Task inputs —
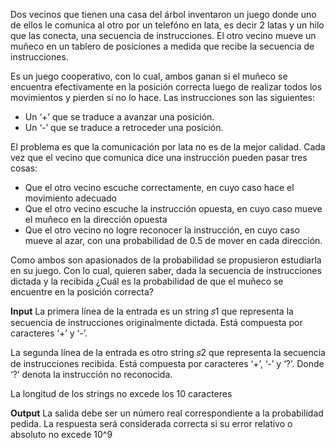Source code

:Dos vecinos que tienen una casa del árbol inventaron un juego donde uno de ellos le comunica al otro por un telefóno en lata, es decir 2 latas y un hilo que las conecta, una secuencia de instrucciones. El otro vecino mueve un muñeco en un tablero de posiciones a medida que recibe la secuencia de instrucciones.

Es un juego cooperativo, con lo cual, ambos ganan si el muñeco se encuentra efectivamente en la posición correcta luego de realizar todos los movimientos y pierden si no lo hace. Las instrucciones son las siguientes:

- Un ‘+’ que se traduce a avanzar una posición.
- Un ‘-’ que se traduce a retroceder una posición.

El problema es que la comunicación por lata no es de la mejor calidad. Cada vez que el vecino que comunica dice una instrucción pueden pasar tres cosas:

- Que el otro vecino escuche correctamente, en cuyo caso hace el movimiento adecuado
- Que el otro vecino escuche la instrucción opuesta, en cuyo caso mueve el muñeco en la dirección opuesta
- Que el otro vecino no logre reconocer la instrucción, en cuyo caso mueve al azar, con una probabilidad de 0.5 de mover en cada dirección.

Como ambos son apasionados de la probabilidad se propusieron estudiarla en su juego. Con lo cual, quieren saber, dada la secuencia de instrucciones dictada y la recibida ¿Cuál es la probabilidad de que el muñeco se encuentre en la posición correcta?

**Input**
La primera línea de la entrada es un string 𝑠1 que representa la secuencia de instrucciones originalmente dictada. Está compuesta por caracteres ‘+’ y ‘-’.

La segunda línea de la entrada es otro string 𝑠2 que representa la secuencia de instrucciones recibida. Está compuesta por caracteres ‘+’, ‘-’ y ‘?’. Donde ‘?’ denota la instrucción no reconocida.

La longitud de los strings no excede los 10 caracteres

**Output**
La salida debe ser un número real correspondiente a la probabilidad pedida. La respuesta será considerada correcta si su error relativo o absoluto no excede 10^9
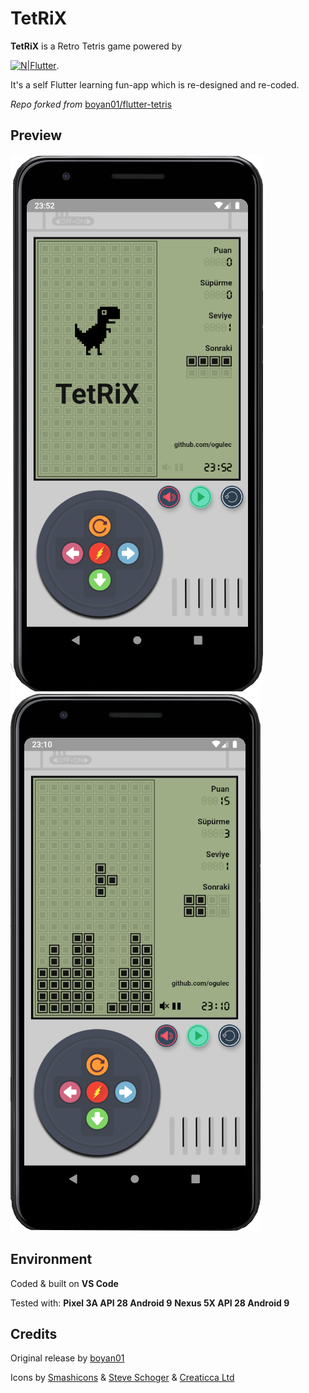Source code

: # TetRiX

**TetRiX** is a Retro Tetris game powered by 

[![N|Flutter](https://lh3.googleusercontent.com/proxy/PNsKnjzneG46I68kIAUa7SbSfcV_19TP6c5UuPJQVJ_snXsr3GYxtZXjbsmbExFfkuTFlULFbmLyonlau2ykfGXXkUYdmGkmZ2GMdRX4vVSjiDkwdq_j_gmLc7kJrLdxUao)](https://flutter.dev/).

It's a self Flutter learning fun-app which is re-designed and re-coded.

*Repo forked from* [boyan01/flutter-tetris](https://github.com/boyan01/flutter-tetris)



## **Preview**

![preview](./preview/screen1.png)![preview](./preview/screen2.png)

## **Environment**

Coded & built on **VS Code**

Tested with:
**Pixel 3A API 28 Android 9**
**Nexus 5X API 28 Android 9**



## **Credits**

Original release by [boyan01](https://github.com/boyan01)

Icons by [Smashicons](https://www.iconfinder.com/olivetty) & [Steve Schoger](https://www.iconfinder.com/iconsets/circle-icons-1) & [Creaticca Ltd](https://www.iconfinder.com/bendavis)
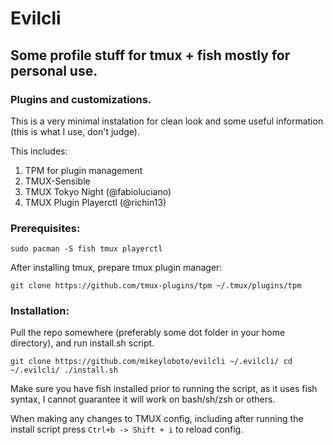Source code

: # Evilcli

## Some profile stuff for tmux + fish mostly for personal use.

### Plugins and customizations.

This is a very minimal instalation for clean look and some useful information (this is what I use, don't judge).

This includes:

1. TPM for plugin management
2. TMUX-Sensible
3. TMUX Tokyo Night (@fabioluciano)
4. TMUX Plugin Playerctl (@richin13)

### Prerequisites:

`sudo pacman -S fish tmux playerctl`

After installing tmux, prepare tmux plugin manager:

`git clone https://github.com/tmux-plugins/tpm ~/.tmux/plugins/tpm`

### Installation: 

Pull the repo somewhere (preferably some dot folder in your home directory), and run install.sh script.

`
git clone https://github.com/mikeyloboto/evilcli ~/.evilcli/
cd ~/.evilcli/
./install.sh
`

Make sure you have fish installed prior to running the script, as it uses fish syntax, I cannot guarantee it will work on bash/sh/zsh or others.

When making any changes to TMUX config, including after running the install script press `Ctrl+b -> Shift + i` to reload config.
...
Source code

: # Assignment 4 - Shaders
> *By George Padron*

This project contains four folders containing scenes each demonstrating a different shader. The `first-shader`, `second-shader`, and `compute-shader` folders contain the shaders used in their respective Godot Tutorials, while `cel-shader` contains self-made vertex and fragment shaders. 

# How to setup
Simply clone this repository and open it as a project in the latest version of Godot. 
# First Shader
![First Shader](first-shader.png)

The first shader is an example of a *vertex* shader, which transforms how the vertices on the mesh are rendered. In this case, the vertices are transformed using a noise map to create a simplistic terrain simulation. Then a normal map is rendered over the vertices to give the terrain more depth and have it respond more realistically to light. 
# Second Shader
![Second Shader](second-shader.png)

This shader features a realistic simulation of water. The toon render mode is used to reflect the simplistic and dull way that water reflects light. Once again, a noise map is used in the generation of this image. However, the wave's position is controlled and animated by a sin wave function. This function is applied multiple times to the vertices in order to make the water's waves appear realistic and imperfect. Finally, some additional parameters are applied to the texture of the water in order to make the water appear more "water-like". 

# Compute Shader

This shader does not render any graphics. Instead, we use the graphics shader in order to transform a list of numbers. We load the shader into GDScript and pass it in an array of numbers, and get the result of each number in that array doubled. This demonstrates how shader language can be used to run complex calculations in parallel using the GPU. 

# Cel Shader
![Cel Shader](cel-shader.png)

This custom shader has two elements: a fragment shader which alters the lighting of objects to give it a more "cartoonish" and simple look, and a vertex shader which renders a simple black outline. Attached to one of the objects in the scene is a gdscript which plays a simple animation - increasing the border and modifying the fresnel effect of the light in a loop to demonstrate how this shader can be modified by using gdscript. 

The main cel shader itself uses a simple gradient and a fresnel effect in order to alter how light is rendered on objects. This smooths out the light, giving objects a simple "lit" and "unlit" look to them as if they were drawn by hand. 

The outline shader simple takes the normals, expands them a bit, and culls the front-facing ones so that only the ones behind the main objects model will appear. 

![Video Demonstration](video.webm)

Task goal —
Find out how many lines of the listing above include the word "escuche", and give that number alone.

Task result —
2